Le secteur des préparations pour nourrissons connaît une crise majeure avec des rappels massifs de produits contaminés à la céréulide. Après Nestlé qui a retiré ses laits infantiles de soixante pays, Lactalis a annoncé mercredi le rappel de six lots de sa marque Picot en France et dans dix-huit autres pays. Cette toxine d’origine bactérienne provoque des troubles digestifs graves chez les jeunes enfants.
Un même fournisseur chinois est responsable de la contamination pour les deux géants du secteur alimentaire. Le ministère de l’Agriculture a confirmé que la matière première toxique provient d’une unique source basée en Chine.
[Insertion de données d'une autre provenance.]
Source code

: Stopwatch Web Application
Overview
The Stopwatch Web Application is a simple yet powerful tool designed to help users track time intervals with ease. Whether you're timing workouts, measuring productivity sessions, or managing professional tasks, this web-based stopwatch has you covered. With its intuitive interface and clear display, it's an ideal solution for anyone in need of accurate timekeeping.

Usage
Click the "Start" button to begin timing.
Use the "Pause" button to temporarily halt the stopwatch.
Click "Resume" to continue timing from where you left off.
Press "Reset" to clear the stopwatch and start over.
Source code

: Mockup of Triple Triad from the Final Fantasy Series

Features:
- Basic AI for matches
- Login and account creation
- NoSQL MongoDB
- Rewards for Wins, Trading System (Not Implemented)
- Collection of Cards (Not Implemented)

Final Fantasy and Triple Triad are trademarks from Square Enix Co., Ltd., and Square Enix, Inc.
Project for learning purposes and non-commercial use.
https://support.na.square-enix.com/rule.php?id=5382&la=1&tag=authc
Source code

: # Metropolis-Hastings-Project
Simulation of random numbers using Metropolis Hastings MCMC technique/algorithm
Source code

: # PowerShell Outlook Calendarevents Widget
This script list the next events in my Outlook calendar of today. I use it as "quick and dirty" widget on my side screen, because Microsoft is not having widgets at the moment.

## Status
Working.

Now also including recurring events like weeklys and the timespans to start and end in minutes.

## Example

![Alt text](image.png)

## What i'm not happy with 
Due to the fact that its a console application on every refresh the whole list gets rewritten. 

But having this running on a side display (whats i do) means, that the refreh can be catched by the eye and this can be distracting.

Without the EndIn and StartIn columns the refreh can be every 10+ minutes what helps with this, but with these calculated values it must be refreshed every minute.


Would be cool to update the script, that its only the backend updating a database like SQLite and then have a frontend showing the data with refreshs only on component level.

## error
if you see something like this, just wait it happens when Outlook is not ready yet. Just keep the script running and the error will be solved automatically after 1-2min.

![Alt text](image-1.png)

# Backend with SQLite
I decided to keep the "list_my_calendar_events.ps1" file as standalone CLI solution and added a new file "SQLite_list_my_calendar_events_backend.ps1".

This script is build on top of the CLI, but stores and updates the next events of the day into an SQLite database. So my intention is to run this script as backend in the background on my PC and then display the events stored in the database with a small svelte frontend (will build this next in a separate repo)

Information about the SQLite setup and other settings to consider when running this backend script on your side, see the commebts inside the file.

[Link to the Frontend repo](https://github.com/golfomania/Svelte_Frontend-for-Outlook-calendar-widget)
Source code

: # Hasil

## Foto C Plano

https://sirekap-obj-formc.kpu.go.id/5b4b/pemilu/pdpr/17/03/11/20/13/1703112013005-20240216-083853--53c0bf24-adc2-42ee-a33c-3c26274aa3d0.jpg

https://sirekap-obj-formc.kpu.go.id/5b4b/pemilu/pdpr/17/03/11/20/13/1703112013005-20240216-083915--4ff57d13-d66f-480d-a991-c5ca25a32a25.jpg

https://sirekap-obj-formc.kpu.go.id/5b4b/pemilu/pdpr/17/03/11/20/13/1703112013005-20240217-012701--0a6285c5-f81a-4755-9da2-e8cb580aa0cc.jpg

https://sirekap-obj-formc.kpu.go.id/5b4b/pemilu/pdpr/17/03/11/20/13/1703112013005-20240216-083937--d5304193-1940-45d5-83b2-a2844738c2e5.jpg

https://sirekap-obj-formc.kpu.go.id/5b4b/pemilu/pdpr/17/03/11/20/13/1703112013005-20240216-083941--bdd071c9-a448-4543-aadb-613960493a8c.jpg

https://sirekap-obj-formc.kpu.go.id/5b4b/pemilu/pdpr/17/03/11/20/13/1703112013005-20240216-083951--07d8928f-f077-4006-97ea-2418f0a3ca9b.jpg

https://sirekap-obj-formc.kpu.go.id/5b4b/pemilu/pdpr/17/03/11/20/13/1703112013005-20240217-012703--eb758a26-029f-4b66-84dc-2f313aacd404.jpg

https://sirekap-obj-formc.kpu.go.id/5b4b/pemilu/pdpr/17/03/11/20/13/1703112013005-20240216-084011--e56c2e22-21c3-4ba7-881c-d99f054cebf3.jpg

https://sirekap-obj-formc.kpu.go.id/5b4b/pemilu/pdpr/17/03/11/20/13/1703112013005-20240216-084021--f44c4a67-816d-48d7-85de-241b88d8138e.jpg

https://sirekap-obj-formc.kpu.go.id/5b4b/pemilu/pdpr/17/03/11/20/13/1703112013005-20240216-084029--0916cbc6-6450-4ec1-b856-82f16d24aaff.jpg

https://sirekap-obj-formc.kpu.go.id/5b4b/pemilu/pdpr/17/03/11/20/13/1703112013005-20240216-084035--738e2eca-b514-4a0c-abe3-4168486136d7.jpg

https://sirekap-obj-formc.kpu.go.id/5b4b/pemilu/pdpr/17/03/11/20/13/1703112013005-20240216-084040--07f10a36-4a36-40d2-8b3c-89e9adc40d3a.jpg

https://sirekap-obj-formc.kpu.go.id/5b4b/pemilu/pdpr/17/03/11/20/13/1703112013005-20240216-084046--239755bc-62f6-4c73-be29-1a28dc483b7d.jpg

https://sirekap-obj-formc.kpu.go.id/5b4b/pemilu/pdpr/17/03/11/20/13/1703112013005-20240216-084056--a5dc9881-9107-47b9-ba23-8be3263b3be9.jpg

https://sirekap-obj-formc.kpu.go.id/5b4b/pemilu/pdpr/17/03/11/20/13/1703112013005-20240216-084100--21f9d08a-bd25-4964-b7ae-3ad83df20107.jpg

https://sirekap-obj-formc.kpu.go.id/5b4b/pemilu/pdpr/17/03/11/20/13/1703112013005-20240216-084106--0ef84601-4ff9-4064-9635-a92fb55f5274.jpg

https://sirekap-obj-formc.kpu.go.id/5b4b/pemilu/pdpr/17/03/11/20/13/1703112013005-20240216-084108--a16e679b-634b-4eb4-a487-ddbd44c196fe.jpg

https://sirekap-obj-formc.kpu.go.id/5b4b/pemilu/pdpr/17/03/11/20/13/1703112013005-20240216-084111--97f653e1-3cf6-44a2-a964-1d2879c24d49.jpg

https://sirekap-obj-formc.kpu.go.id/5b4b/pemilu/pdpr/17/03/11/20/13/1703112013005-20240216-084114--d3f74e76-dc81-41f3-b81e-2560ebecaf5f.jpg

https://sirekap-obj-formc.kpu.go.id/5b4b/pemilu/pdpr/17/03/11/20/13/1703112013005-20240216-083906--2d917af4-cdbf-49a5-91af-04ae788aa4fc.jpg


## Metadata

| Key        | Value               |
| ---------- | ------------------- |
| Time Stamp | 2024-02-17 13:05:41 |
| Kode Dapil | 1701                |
Cette découverte explique pourquoi plusieurs fabricants mondiaux se retrouvent simultanément affectés par le même problème de sécurité alimentaire.
L’enquête a révélé que un ingrédient spécifique a transporté la contamination : une huile riche en acide arachidonique. Les autorités ont remonté la chaîne d’approvisionnement jusqu’à identifier ce composant comme vecteur principal de la céréulide. Ce contexte explique pourquoi les investigations se sont étendues au-delà du cas initial.
La chronologie des événements montre que la détection remonte à décembre dans une usine Nestlé. Une poudre de lait contaminée a d’abord été découverte aux Pays-Bas. À partir de cette détection initiale, les autorités ont conduit des vérifications approfondies auprès d’autres clients utilisant le même fournisseur chinois. Ces démarches préventives ont permis d’identifier rapidement les autres entreprises concernées.
Les produits affectés ont été commercialisés récemment sur le marché. Les laits Lactalis circulaient depuis janvier 2025, tandis que ceux de Nestlé ont été vendus à partir de mai 2025. L’ampleur internationale de ces rappels souligne les défaillances dans les contrôles de sécurité alimentaire au niveau des sources d’approvisionnement en matières premières essentielles.